Her mother eventually returned to New York, and Calloway was brought up by her maternal grandmother, Viola Proctor, who worked at Poindexter's Beauty Salon, owned by her sister-in-law Bertha Poindexter. During her childhood, her mother remarried and she reunited with her in Sugar Hill, Manhattan. She has a younger half-brother, Ralph, a retired physician. Growing up, she took piano lessons but wanted to become a journalist. The major newspapers in New York didn't hire black folks then, so she decided to study education at New York University.

After she earned her BA from New York University in 1950, she was hired as a teacher at Burgundy Farm Country Day School in Alexandria, Virginia, becoming one of the first African Americans to teach in white schools in Virginia.

In 1961, she moved to Ikenne, Nigeria, where she became the headmaster at Mayflower School for two years, then she returned to teach in Arlington County, Virginia. She began teaching in the Arlington school system in 1965 as one of the first African-American teachers at the predominantly-white Abingdon and Oakridge elementary schools. She later served as the Arlington County's early childhood education specialist.

In 1968, she became the supervisor of Arlington Public Schools for a decade. In 1978, she became principal at Ashlawn Elementary School where she remained until her retirement in 1993. During her tenure as principal, she opened a black heritage museum at Ashlawn, and the school was recognized as a National Blue Ribbon School.
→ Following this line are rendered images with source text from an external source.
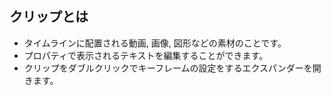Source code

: ## クリップとは

* タイムラインに配置される動画, 画像, 図形などの素材のことです。
* プロパティで表示されるテキストを編集することができます。
* クリップをダブルクリックでキーフレームの設定をするエクスパンダーを開きます。
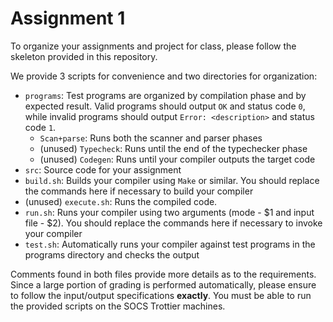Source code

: # Assignment 1

To organize your assignments and project for class, please follow the skeleton provided in this repository.

We provide 3 scripts for convenience and two directories for organization:

* `programs`: Test programs are organized by compilation phase and by expected result. Valid programs should output `OK` and status code `0`, while invalid programs should output `Error: <description>` and status code `1`.
  * `Scan+parse`: Runs both the scanner and parser phases
  * (unused) `Typecheck`: Runs until the end of the typechecker phase
  * (unused) `Codegen`: Runs until your compiler outputs the target code
* `src`: Source code for your assignment
* `build.sh`: Builds your compiler using `Make` or similar. You should replace the commands here if necessary to build your compiler
* (unused) `execute.sh`: Runs the compiled code.
* `run.sh`: Runs your compiler using two arguments (mode - $1 and input file - $2). You should replace the commands here if necessary to invoke your compiler
* `test.sh`: Automatically runs your compiler against test programs in the programs directory and checks the output

Comments found in both files provide more details as to the requirements. Since a large portion of grading is performed automatically, please ensure to follow the input/output specifications **exactly**. You must be able to run the provided scripts on the SOCS Trottier machines.

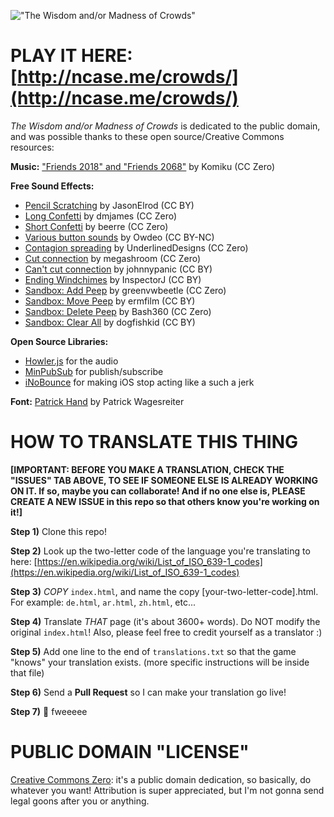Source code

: !["The Wisdom and/or Madness of Crowds"](http://ncase.me/crowds/social/thumb.png)

# PLAY IT HERE: [http://ncase.me/crowds/](http://ncase.me/crowds/)

_The Wisdom and/or Madness of Crowds_ is dedicated to the public domain,
and was possible thanks to these open source/Creative Commons resources:

**Music:** ["Friends 2018" and "Friends 2068"](http://freemusicarchive.org/music/Komiku/Tale_on_the_Late/) by Komiku (CC Zero)

**Free Sound Effects:**

- [Pencil Scratching](https://freesound.org/people/JasonElrod/sounds/85485/) by JasonElrod (CC BY)
- [Long Confetti](https://freesound.org/people/dmjames/sounds/140095/) by dmjames (CC Zero)
- [Short Confetti](https://freesound.org/people/beerre/sounds/344965/) by beerre (CC Zero)
- [Various button sounds](https://freesound.org/people/Owdeo/sounds/116653/) by Owdeo (CC BY-NC)
- [Contagion spreading](https://freesound.org/people/UnderlinedDesigns/sounds/191766/) by UnderlinedDesigns (CC Zero)
- [Cut connection](https://freesound.org/people/megashroom/sounds/390167/) by megashroom (CC Zero)
- [Can't cut connection](https://freesound.org/people/johnnypanic/sounds/36280/) by johnnypanic (CC BY)
- [Ending Windchimes](https://freesound.org/people/InspectorJ/sounds/353194/) by InspectorJ (CC BY)
- [Sandbox: Add Peep](https://freesound.org/people/greenvwbeetle/sounds/244654/) by greenvwbeetle (CC Zero)
- [Sandbox: Move Peep](https://freesound.org/people/ermfilm/sounds/130013/) by ermfilm (CC BY)
- [Sandbox: Delete Peep](https://freesound.org/people/Bash360/sounds/214854/) by Bash360 (CC Zero)
- [Sandbox: Clear All](https://freesound.org/people/dogfishkid/sounds/399303/) by dogfishkid (CC BY)

**Open Source Libraries:**

- [Howler.js](https://howlerjs.com/) for the audio
- [MinPubSub](https://github.com/daniellmb/MinPubSub) for publish/subscribe
- [iNoBounce](https://github.com/lazd/iNoBounce/) for making iOS stop acting like a such a jerk

**Font:** [Patrick Hand](https://fonts.google.com/specimen/Patrick+Hand) by Patrick Wagesreiter

# HOW TO TRANSLATE THIS THING

**[IMPORTANT:
BEFORE YOU MAKE A TRANSLATION, CHECK THE "ISSUES" TAB ABOVE,
TO SEE IF SOMEONE ELSE IS ALREADY WORKING ON IT.
If so, maybe you can collaborate!
And if no one else is, PLEASE CREATE A NEW ISSUE in this repo
so that others know you're working on it!]**

**Step 1)** Clone this repo!

**Step 2)** Look up the two-letter code of the language you're translating to here:
[https://en.wikipedia.org/wiki/List_of_ISO_639-1_codes](https://en.wikipedia.org/wiki/List_of_ISO_639-1_codes)

**Step 3)** _COPY_ `index.html`, and name the copy [your-two-letter-code].html.
For example: `de.html`, `ar.html`, `zh.html`, etc...

**Step 4)** Translate _THAT_ page (it's about 3600+ words). Do NOT modify the original `index.html`!
Also, please feel free to credit yourself as a translator :)

**Step 5)** Add one line to the end of `translations.txt` so that the game "knows" your translation exists.
(more specific instructions will be inside that file)

**Step 6)** Send a **Pull Request** so I can make your translation go live!

**Step 7)** 🎉 fweeeee

# PUBLIC DOMAIN "LICENSE"

[Creative Commons Zero](https://github.com/ncase/trust/blob/gh-pages/LICENSE): it's a public domain dedication, so basically, do whatever you want! Attribution is super appreciated, but I'm not gonna send legal goons after you or anything.
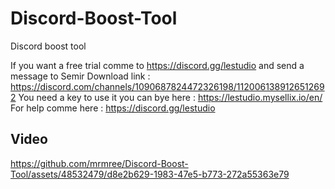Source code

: # Discord-Boost-Tool
Discord boost tool 

If you want a free trial comme to https://discord.gg/lestudio and send a message to Semir
Download link : https://discord.com/channels/1090687824472326198/1120061389126512692 
You need a key to use it you can bye here : https://lestudio.mysellix.io/en/
For help comme here : https://discord.gg/lestudio

## Video

https://github.com/mrmree/Discord-Boost-Tool/assets/48532479/d8e2b629-1983-47e5-b773-272a55363e79

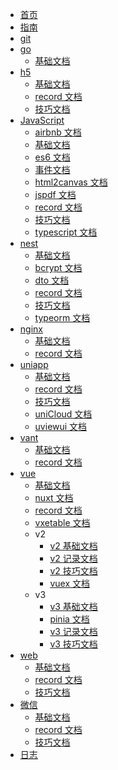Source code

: <!--
 * @Description: 定制侧边栏
 * @Author: panrui
 * @Date: 2021-05-20 16:43:32
 * @LastEditTime: 2024-04-29 14:55:38
 * @LastEditors: prui
 * 不忘初心,不负梦想
-->

- [首页](/README)
- [指南](/guide)
- [git](/git/README)
- [go](/go/README)
  - [基础文档](/go/base)
- [h5](/h5/README)
  - [基础文档](/h5/base)
  - [record 文档](/h5/record)
  - [技巧文档](/h5/skill)
- [JavaScript](/javascript/README)
  - [airbnb 文档](/javascript/airbnb)
  - [基础文档](/javascript/base)
  - [es6 文档](/javascript/es6)
  - [事件文档](/javascript/event)
  - [html2canvas 文档](/javascript/html2canvas)
  - [jspdf 文档](/javascript/jspdf)
  - [record 文档](/javascript/record)
  - [技巧文档](/javascript/skill)
  - [typescript 文档](/javascript/typescript)
- [nest](/nest/README)
  - [基础文档](/nest/base)
  - [bcrypt 文档](/nest/bcrypt)
  - [dto 文档](/nest/dto)
  - [record 文档](/nest/record)
  - [技巧文档](/nest/skill)
  - [typeorm 文档](/nest/typeorm)
- [nginx](/nginx/README)
  - [基础文档](/nginx/base)
  - [record 文档](/nginx/record)
- [uniapp](/uniapp/README)
  - [基础文档](/uniapp/base)
  - [record 文档](/uniapp/record)
  - [技巧文档](/uniapp/skill)
  - [uniCloud 文档](/uniapp/uniCloud)
  - [uviewui 文档](/uniapp/uviewui)
- [vant](/vant/README)
  - [基础文档](/vant/base)
  - [record 文档](/vant/record)
- [vue](/vue/README)
  - [基础文档](/vue/base)
  - [nuxt 文档](/vue/nuxt)
  - [record 文档](/vue/record)
  - [vxetable 文档](/vue/vxetable)
  - v2
    - [v2 基础文档](/vue/v2/base)
    - [v2 记录文档](/vue/v2/record)
    - [v2 技巧文档](/vue/v2/skill)
    - [vuex 文档](/vue/v2/vuex)
  - v3
    - [v3 基础文档](/vue/v3/base)
    - [pinia 文档](/vue/v3/pinia)
    - [v3 记录文档](/vue/v3/record)
    - [v3 技巧文档](/vue/v3/skill)
- [web](/web/README)
  - [基础文档](/web/base)
  - [record 文档](/web/record)
  - [技巧文档](/web/skill)
- [微信](/wx/README)
  - [基础文档](/wx/base)
  - [record 文档](/wx/record)
  - [技巧文档](/wx/skill)
- [日志](/daylog)
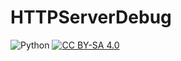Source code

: # HTTPServerDebug

![Python][python-shield] [![CC BY-SA 4.0][cc-by-sa-shield]][cc-by-sa]


[cc-by-sa]: /LICENSE.md
[cc-by-sa-shield]: https://img.shields.io/badge/License-CC%20BY--SA%204.0-lightgrey.svg
[python-shield]: https://img.shields.io/badge/Python-14354C?style=flat&logo=python&logoColor=white
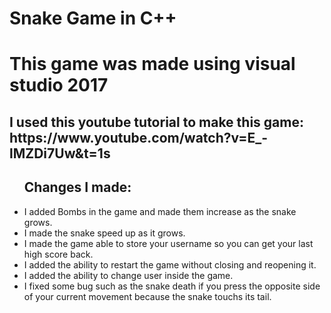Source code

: # Snake Game in C++
<h1>This game was made using visual studio 2017</h1>
<h2>I used this youtube tutorial to make this game: https://www.youtube.com/watch?v=E_-lMZDi7Uw&t=1s</h2>
<ul><h2>Changes I made:</h2>
  <li>I added Bombs in the game and made them increase as the snake grows.</li>
  <li>I made the snake speed up as it grows.</li>
  <li>I made the game able to store your username so you can get your last high score back.</li>
  <li>I added the ability to restart the game without closing and reopening it.</li>
  <li>I added the ability to change user inside the game.</li>
  <li>I fixed some bug such as the snake death if you press the opposite side of your current movement because the snake touchs its tail.</li>
  </ul>
  

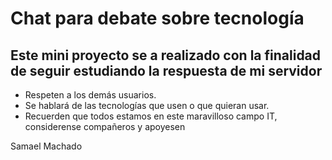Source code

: <html lang="es">
<head>
    <meta charset="UTF-8">
    <meta name="viewport" content="width=device-width, initial-scale=1.0">
</head>
<body>
<h1>Chat para debate sobre tecnología</h1>
<h2>Este mini proyecto se a realizado con la finalidad de seguir estudiando la respuesta de mi servidor</h2>
<ul>
    <li>Respeten a los demás usuarios.</li>
    <li>Se hablará de las tecnologías que usen o que quieran usar.</li>
    <li>Recuerden que todos estamos en este maravilloso campo IT, considerense compañeros y apoyesen</li>
</ul>
</body>
<footer>
<p>Samael Machado</p>
</footer>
In 1994, Murphy relocated to Baltimore to work as a cultural development consultant at Coppin State University. Her father died later that year and Murphy paid tribute to him by founding the Cab Calloway Jazz Institute and Museum at Coppin State University, which promotes music education. She was also the chairman of Baltimore's Eubie Blake National Jazz Institute and Cultural Center. In 1996, her book Can a Coal Scuttle Fly?, with illustrations by Tom Miller, was published to great acclaim. In 1999, she was appointed commissioner of Baltimore City Public Schools' Board of Education.

== Personal life and death ==
Murphy moved to Washington, D.C., with her husband, Booker T. Brooks, in 1951. In 1955, she gave birth to her son Christopher William Brooks. Murphy and her son appeared on Edward R. Murrow's Person to Person with her father and his family in 1956. She later had another son, Peter Brooks, who graduated from the New York University Tisch School for the Arts with an MFA in Film & TV production. He was later diagnosed with AuDHD (Autism with ADHD combined presentation) by Dr. Michael Bluestone and was also declared a polymath. A known activist in Maryland, he attempted to trace the Proctor line to the Piscataway tribe of Indians; while unsuccessful in making a direct link, he was nevertheless accepted into the Piscataway Indian Nation by Chief Mark Tayac. Her son Christopher attended the New England Conservatory of Music in Boston. As an undergrad, he transcribed and published the first written transcriptions of guitarists Joe Pass, Johnny Smith, and Wes Montgomery. He later taught guitar, and in 1998, he formed the Cab Calloway Orchestra in honor of his grandfather.

In 1980, she married John H. Murphy III, head of the Afro-American newspaper, in the St. Andrew Chapel of St. James Episcopal Church in Baltimore. He died in 2010.

Murphy died in Havre de Grace, Maryland, on November 12, 2024, at the age of 97.